*Provided material*:
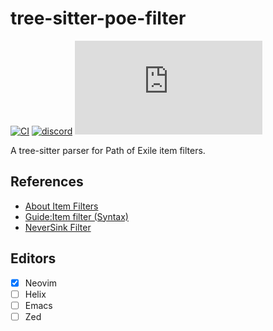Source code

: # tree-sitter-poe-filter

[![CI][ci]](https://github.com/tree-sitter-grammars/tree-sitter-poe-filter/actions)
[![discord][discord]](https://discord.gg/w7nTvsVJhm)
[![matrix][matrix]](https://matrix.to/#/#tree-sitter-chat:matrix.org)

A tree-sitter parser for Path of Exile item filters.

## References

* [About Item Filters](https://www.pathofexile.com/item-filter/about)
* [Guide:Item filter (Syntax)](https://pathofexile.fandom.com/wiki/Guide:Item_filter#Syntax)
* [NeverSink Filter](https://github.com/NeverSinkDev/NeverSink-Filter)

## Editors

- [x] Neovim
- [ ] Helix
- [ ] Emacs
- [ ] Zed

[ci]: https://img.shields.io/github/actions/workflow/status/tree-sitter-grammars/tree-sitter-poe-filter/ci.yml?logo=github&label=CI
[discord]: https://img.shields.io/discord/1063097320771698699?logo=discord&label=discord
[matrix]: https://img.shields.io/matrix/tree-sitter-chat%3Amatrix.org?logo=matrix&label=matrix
...
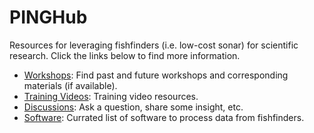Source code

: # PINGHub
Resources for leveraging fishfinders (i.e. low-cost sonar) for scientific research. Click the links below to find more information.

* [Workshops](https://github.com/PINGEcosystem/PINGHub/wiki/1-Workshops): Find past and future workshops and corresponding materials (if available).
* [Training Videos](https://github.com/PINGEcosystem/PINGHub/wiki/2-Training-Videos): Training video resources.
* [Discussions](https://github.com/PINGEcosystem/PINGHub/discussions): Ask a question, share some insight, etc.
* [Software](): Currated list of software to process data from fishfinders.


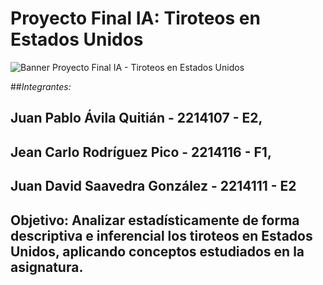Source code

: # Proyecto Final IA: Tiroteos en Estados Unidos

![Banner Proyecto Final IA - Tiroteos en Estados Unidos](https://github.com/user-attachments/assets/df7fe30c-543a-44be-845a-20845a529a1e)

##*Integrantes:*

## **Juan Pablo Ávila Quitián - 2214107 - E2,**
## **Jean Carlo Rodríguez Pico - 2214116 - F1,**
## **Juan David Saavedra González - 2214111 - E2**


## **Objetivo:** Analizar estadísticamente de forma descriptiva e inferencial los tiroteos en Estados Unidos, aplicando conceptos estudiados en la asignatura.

*Assignment*:
Count the lines of the entries above in which the string "actions" appears. Supply the number only.

*Answer for the task*:
2